EXTRACTED ENTRIES.

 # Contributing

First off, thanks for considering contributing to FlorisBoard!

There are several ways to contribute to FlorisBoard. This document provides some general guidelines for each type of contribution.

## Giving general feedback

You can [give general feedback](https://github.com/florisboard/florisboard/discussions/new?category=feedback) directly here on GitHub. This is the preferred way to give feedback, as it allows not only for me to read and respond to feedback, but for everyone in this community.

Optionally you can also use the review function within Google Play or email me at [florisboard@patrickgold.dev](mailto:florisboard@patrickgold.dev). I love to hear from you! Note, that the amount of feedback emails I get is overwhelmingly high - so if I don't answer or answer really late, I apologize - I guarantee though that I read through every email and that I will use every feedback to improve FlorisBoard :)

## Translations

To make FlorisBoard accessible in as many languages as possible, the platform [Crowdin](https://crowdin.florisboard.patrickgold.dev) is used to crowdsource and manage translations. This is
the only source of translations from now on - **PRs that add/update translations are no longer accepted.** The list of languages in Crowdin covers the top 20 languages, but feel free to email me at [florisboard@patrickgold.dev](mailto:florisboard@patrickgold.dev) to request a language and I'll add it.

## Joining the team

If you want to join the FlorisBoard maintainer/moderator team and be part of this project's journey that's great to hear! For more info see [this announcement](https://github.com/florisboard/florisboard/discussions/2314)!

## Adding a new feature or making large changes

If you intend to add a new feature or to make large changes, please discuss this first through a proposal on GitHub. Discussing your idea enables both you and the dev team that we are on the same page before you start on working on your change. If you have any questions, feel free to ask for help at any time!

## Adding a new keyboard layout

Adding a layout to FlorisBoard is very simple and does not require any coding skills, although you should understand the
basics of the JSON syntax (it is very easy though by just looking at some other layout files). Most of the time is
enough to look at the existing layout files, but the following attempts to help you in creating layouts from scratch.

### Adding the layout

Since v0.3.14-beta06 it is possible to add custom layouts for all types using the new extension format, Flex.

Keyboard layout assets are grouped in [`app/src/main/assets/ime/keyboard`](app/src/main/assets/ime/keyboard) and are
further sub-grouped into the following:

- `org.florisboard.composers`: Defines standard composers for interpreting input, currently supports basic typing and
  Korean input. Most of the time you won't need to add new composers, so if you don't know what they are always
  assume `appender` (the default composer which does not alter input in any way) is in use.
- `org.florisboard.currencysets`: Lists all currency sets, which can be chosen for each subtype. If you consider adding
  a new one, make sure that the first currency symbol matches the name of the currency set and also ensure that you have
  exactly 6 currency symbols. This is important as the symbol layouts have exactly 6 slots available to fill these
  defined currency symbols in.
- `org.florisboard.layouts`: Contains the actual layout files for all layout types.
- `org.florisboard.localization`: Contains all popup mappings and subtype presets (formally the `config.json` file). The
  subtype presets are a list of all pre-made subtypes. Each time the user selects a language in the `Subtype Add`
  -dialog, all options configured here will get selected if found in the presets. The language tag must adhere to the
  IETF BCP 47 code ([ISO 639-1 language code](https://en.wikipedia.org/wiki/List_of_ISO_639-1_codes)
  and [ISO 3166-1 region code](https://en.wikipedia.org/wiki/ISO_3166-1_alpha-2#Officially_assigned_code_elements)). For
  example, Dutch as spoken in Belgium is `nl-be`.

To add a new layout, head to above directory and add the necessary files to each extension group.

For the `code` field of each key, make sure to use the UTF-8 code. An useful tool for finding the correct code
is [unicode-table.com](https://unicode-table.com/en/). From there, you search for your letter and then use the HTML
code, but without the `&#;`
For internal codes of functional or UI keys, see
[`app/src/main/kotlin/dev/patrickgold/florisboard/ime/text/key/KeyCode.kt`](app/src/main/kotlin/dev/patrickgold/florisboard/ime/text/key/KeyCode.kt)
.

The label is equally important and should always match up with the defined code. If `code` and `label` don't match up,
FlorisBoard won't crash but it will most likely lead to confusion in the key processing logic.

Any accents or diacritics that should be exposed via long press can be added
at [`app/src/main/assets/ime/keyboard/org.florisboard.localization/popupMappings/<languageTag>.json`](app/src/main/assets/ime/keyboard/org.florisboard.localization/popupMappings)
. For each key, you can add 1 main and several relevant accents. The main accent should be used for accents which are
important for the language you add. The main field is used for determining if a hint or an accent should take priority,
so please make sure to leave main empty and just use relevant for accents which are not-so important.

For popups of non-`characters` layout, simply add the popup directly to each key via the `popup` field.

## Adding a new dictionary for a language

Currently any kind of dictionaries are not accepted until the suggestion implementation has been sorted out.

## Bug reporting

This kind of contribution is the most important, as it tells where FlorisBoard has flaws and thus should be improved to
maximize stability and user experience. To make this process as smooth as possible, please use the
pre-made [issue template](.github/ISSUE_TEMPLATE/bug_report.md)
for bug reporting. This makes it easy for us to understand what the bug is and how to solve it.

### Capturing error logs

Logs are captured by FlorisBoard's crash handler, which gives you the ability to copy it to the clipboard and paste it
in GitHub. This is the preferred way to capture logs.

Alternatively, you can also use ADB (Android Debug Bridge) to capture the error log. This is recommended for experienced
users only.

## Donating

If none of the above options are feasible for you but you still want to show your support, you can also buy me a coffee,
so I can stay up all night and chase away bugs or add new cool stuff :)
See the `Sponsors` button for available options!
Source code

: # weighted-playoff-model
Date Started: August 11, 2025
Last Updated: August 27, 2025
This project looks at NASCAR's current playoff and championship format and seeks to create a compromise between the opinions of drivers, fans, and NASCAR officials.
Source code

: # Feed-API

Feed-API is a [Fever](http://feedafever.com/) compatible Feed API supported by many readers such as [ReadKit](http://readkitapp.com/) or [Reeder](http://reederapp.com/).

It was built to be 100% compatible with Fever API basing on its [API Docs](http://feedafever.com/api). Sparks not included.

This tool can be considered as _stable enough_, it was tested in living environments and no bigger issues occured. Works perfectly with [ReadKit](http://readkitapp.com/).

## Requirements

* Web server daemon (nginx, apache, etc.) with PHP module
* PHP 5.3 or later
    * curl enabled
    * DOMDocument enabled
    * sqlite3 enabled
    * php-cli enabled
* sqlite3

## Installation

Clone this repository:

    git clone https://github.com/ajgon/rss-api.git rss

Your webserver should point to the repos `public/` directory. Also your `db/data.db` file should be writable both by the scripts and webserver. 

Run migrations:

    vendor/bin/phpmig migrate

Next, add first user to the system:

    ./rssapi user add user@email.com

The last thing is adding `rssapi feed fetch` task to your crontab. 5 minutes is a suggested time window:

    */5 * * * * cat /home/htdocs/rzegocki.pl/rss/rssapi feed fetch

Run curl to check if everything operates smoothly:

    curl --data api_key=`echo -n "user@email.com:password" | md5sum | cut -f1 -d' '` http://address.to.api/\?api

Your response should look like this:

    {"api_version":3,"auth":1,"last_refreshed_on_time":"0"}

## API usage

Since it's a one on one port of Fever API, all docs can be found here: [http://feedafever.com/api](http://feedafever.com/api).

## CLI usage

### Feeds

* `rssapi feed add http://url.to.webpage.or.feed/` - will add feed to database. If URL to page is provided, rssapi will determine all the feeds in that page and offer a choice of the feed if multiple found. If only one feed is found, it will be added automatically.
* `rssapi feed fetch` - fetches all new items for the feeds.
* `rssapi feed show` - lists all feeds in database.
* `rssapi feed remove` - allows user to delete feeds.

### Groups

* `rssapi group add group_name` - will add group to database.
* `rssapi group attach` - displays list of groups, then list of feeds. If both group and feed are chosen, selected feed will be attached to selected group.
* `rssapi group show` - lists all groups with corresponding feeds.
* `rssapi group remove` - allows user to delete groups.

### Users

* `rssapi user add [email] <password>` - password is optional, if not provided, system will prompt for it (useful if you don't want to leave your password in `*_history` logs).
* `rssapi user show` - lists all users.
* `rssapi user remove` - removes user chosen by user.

DESCRIPTION OF THE TASK.
Pick every line from the listing holding the string "following", and copy it.

ANSWER AREA.
enough to look at the existing layout files, but the following attempts to help you in creating layouts from scratch.
further sub-grouped into the following:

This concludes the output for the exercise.